Records from a data collection

------------------------

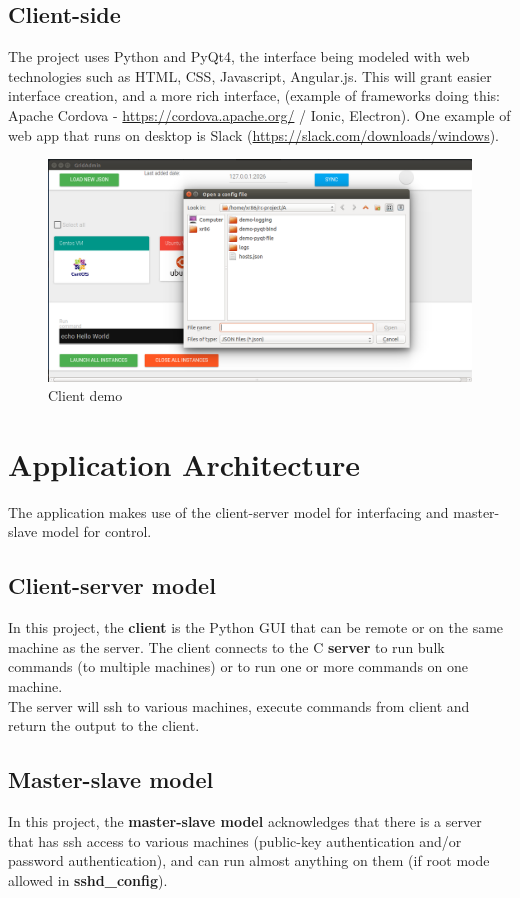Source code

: \documentclass{llncs}
\begin{document}
\subsection{Client-side}

The project uses Python and PyQt4, the interface being modeled with web technologies such as HTML, CSS, Javascript, Angular.js. This will grant easier interface creation, and a more rich interface, (example of frameworks doing this: Apache Cordova - \url{https://cordova.apache.org/} / Ionic, Electron). One example of web app that runs on desktop is Slack (\url{https://slack.com/downloads/windows}).

\begin{figure}[!h]
	\label{fig:example}
	\includegraphics[scale=0.35]{client-interm.png}
	\centering
	\caption{Client demo}
\end{figure}

\FloatBarrier
%
\section{Application Architecture}
%
The application makes use of the client-server model for interfacing and master-slave model for control.

\subsection{Client-server model}
In this project, the \textbf{client} is the Python GUI that can be remote or on the same machine as the server. The client connects to the C \textbf{server} to run bulk commands (to multiple machines) or to run one or more commands on one machine.\\
The server will ssh to various machines, execute commands from client and return the output to the client.

\subsection{Master-slave model}
In this project, the \textbf{master-slave model} acknowledges that there is a server that has ssh access to various machines (public-key authentication and/or password authentication), and can run almost anything on them (if root mode allowed in \textbf{sshd\_config}).
\end{document}
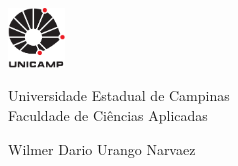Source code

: 





\thispagestyle{empty}

\begin{minipage}{.2\textwidth}
	\includegraphics[width=1.5cm]{img/unicamp.pdf}
\end{minipage}
\hspace*{\fill}
\begin{minipage}{.7\textwidth}
	{\large Universidade Estadual de Campinas\\
		Faculdade de Ciências Aplicadas}
\end{minipage}
\vspace*{1.5cm}

\begin{center}
	\large Wilmer Dario Urango Narvaez
\end{center}
\vspace*{3.0cm}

------------------------

For the data shown above, give the number of lines where the word "textbf" appears, and nothing else.

• _Exercise output_: 2